ASSIGNED TASK | Without changing anything, set down every line shown below.

————

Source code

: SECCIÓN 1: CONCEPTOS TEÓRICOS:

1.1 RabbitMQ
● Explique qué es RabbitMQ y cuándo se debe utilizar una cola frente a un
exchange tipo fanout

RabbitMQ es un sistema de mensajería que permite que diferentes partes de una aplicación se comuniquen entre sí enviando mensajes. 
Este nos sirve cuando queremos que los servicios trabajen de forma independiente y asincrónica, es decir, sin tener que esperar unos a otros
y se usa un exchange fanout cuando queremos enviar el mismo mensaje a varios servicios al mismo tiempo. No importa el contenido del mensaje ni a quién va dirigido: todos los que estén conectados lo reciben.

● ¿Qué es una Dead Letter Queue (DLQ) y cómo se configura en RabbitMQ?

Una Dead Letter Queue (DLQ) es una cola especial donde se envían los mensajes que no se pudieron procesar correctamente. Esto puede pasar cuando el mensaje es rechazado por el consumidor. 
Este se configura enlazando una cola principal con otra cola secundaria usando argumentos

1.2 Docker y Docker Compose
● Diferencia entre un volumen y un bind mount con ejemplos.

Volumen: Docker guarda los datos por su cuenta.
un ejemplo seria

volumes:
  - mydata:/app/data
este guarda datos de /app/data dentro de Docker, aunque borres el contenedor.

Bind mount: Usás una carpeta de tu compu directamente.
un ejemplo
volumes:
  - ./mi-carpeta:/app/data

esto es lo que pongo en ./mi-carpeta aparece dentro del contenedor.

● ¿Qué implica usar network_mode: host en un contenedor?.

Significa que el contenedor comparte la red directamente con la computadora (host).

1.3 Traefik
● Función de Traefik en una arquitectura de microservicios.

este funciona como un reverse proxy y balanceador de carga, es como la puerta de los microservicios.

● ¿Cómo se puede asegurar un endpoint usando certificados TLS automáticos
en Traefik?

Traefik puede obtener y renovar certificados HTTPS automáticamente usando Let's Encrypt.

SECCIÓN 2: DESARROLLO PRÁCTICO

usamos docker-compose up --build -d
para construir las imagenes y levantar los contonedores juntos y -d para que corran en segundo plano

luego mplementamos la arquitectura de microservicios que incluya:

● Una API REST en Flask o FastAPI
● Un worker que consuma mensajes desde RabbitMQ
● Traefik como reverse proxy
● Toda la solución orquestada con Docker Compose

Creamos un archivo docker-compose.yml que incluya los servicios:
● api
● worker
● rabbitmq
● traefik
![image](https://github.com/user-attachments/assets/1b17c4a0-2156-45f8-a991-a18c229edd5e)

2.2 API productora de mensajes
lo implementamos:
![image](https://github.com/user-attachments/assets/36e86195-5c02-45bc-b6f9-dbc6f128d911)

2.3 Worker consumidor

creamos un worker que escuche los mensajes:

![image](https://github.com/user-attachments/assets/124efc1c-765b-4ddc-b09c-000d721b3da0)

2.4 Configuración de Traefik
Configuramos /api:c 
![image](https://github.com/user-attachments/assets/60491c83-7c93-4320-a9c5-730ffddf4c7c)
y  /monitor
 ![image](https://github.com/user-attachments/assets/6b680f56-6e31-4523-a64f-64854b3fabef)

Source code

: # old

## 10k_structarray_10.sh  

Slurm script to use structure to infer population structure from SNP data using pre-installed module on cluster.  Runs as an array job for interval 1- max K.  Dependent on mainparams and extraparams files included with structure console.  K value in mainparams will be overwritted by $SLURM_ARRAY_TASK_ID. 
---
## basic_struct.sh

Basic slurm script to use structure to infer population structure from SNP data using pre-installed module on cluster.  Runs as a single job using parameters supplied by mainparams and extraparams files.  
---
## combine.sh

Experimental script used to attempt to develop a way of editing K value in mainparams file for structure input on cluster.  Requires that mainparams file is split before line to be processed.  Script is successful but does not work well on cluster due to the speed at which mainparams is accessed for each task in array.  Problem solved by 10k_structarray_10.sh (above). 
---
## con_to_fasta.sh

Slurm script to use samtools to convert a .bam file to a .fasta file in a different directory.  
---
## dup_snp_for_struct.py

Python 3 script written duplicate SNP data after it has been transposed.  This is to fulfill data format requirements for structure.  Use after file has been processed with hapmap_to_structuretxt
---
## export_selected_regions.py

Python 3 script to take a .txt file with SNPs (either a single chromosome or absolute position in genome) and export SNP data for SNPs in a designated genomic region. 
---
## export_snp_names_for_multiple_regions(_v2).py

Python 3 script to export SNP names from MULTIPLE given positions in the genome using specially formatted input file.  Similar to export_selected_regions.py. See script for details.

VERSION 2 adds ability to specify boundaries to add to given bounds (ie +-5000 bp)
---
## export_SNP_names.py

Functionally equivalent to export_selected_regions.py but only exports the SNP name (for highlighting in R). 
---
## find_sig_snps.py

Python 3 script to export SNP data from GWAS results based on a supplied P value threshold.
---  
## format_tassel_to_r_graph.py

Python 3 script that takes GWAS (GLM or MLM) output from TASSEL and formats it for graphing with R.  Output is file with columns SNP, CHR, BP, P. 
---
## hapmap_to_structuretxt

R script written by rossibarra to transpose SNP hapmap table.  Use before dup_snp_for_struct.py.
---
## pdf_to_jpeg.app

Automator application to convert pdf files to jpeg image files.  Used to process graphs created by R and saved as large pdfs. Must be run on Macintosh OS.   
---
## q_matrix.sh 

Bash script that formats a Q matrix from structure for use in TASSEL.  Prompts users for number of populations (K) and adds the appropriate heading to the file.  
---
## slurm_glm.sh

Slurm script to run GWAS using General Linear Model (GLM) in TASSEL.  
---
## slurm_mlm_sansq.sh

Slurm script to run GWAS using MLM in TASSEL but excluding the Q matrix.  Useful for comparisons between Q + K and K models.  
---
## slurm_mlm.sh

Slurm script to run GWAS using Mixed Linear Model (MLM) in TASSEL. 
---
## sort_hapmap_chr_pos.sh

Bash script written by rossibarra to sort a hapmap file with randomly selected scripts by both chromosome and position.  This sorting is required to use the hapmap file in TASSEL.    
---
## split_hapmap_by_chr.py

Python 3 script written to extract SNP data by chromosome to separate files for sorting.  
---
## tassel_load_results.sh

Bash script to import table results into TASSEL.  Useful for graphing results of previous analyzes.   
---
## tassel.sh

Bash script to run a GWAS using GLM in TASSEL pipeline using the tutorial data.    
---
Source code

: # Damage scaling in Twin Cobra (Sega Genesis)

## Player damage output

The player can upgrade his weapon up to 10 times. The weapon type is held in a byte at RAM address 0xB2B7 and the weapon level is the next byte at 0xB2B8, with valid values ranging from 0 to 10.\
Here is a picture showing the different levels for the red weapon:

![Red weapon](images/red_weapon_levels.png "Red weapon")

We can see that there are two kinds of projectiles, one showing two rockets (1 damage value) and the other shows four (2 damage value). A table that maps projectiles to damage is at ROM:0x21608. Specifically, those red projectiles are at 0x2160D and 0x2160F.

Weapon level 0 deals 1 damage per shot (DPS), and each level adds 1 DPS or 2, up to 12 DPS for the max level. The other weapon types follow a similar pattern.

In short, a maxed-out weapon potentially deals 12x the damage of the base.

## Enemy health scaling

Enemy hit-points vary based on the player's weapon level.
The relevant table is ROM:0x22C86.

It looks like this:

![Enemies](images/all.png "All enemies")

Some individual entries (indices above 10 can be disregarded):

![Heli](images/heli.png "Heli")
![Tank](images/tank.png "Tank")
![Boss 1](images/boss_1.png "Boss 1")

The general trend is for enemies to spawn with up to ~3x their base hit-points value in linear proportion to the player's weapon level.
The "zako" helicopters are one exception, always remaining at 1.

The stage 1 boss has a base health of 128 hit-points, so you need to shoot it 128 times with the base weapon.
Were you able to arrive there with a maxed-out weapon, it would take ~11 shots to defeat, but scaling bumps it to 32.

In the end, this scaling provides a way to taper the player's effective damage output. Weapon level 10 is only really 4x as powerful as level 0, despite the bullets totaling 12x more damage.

————

YOUR SOLUTION |
Source code

: SECCIÓN 1: CONCEPTOS TEÓRICOS:

1.1 RabbitMQ
● Explique qué es RabbitMQ y cuándo se debe utilizar una cola frente a un
exchange tipo fanout

RabbitMQ es un sistema de mensajería que permite que diferentes partes de una aplicación se comuniquen entre sí enviando mensajes. 
Este nos sirve cuando queremos que los servicios trabajen de forma independiente y asincrónica, es decir, sin tener que esperar unos a otros
y se usa un exchange fanout cuando queremos enviar el mismo mensaje a varios servicios al mismo tiempo. No importa el contenido del mensaje ni a quién va dirigido: todos los que estén conectados lo reciben.

● ¿Qué es una Dead Letter Queue (DLQ) y cómo se configura en RabbitMQ?

Una Dead Letter Queue (DLQ) es una cola especial donde se envían los mensajes que no se pudieron procesar correctamente. Esto puede pasar cuando el mensaje es rechazado por el consumidor. 
Este se configura enlazando una cola principal con otra cola secundaria usando argumentos

1.2 Docker y Docker Compose
● Diferencia entre un volumen y un bind mount con ejemplos.

Volumen: Docker guarda los datos por su cuenta.
un ejemplo seria

volumes:
  - mydata:/app/data
este guarda datos de /app/data dentro de Docker, aunque borres el contenedor.

Bind mount: Usás una carpeta de tu compu directamente.
un ejemplo
volumes:
  - ./mi-carpeta:/app/data

esto es lo que pongo en ./mi-carpeta aparece dentro del contenedor.

● ¿Qué implica usar network_mode: host en un contenedor?.

Significa que el contenedor comparte la red directamente con la computadora (host).

1.3 Traefik
● Función de Traefik en una arquitectura de microservicios.

este funciona como un reverse proxy y balanceador de carga, es como la puerta de los microservicios.

● ¿Cómo se puede asegurar un endpoint usando certificados TLS automáticos
en Traefik?

Traefik puede obtener y renovar certificados HTTPS automáticamente usando Let's Encrypt.

SECCIÓN 2: DESARROLLO PRÁCTICO

usamos docker-compose up --build -d
para construir las imagenes y levantar los contonedores juntos y -d para que corran en segundo plano

luego mplementamos la arquitectura de microservicios que incluya:

● Una API REST en Flask o FastAPI
● Un worker que consuma mensajes desde RabbitMQ
● Traefik como reverse proxy
● Toda la solución orquestada con Docker Compose

Creamos un archivo docker-compose.yml que incluya los servicios:
● api
● worker
● rabbitmq
● traefik
![image](https://github.com/user-attachments/assets/1b17c4a0-2156-45f8-a991-a18c229edd5e)

2.2 API productora de mensajes
lo implementamos:
![image](https://github.com/user-attachments/assets/36e86195-5c02-45bc-b6f9-dbc6f128d911)

2.3 Worker consumidor

creamos un worker que escuche los mensajes:

![image](https://github.com/user-attachments/assets/124efc1c-765b-4ddc-b09c-000d721b3da0)

2.4 Configuración de Traefik
Configuramos /api:c 
![image](https://github.com/user-attachments/assets/60491c83-7c93-4320-a9c5-730ffddf4c7c)
y  /monitor
 ![image](https://github.com/user-attachments/assets/6b680f56-6e31-4523-a64f-64854b3fabef)

Source code

: # old

## 10k_structarray_10.sh  

Slurm script to use structure to infer population structure from SNP data using pre-installed module on cluster.  Runs as an array job for interval 1- max K.  Dependent on mainparams and extraparams files included with structure console.  K value in mainparams will be overwritted by $SLURM_ARRAY_TASK_ID. 
---
## basic_struct.sh

Basic slurm script to use structure to infer population structure from SNP data using pre-installed module on cluster.  Runs as a single job using parameters supplied by mainparams and extraparams files.  
---
## combine.sh

Experimental script used to attempt to develop a way of editing K value in mainparams file for structure input on cluster.  Requires that mainparams file is split before line to be processed.  Script is successful but does not work well on cluster due to the speed at which mainparams is accessed for each task in array.  Problem solved by 10k_structarray_10.sh (above). 
---
## con_to_fasta.sh

Slurm script to use samtools to convert a .bam file to a .fasta file in a different directory.  
---
## dup_snp_for_struct.py

Python 3 script written duplicate SNP data after it has been transposed.  This is to fulfill data format requirements for structure.  Use after file has been processed with hapmap_to_structuretxt
---
## export_selected_regions.py

Python 3 script to take a .txt file with SNPs (either a single chromosome or absolute position in genome) and export SNP data for SNPs in a designated genomic region. 
---
## export_snp_names_for_multiple_regions(_v2).py

Python 3 script to export SNP names from MULTIPLE given positions in the genome using specially formatted input file.  Similar to export_selected_regions.py. See script for details.

VERSION 2 adds ability to specify boundaries to add to given bounds (ie +-5000 bp)
---
## export_SNP_names.py

Functionally equivalent to export_selected_regions.py but only exports the SNP name (for highlighting in R). 
---
## find_sig_snps.py

Python 3 script to export SNP data from GWAS results based on a supplied P value threshold.
---  
## format_tassel_to_r_graph.py

Python 3 script that takes GWAS (GLM or MLM) output from TASSEL and formats it for graphing with R.  Output is file with columns SNP, CHR, BP, P. 
---
## hapmap_to_structuretxt

R script written by rossibarra to transpose SNP hapmap table.  Use before dup_snp_for_struct.py.
---
## pdf_to_jpeg.app

Automator application to convert pdf files to jpeg image files.  Used to process graphs created by R and saved as large pdfs. Must be run on Macintosh OS.   
---
## q_matrix.sh 

Bash script that formats a Q matrix from structure for use in TASSEL.  Prompts users for number of populations (K) and adds the appropriate heading to the file.  
---
## slurm_glm.sh

Slurm script to run GWAS using General Linear Model (GLM) in TASSEL.  
---
## slurm_mlm_sansq.sh

Slurm script to run GWAS using MLM in TASSEL but excluding the Q matrix.  Useful for comparisons between Q + K and K models.  
---
## slurm_mlm.sh

Slurm script to run GWAS using Mixed Linear Model (MLM) in TASSEL. 
---
## sort_hapmap_chr_pos.sh

Bash script written by rossibarra to sort a hapmap file with randomly selected scripts by both chromosome and position.  This sorting is required to use the hapmap file in TASSEL.    
---
## split_hapmap_by_chr.py

Python 3 script written to extract SNP data by chromosome to separate files for sorting.  
---
## tassel_load_results.sh

Bash script to import table results into TASSEL.  Useful for graphing results of previous analyzes.   
---
## tassel.sh

Bash script to run a GWAS using GLM in TASSEL pipeline using the tutorial data.    
---
Source code

: # Damage scaling in Twin Cobra (Sega Genesis)

## Player damage output

The player can upgrade his weapon up to 10 times. The weapon type is held in a byte at RAM address 0xB2B7 and the weapon level is the next byte at 0xB2B8, with valid values ranging from 0 to 10.\
Here is a picture showing the different levels for the red weapon:

![Red weapon](images/red_weapon_levels.png "Red weapon")

We can see that there are two kinds of projectiles, one showing two rockets (1 damage value) and the other shows four (2 damage value). A table that maps projectiles to damage is at ROM:0x21608. Specifically, those red projectiles are at 0x2160D and 0x2160F.

Weapon level 0 deals 1 damage per shot (DPS), and each level adds 1 DPS or 2, up to 12 DPS for the max level. The other weapon types follow a similar pattern.

In short, a maxed-out weapon potentially deals 12x the damage of the base.

## Enemy health scaling

Enemy hit-points vary based on the player's weapon level.
The relevant table is ROM:0x22C86.

It looks like this:

![Enemies](images/all.png "All enemies")

Some individual entries (indices above 10 can be disregarded):

![Heli](images/heli.png "Heli")
![Tank](images/tank.png "Tank")
![Boss 1](images/boss_1.png "Boss 1")

The general trend is for enemies to spawn with up to ~3x their base hit-points value in linear proportion to the player's weapon level.
The "zako" helicopters are one exception, always remaining at 1.

The stage 1 boss has a base health of 128 hit-points, so you need to shoot it 128 times with the base weapon.
Were you able to arrive there with a maxed-out weapon, it would take ~11 shots to defeat, but scaling bumps it to 32.

In the end, this scaling provides a way to taper the player's effective damage output. Weapon level 10 is only really 4x as powerful as level 0, despite the bullets totaling 12x more damage.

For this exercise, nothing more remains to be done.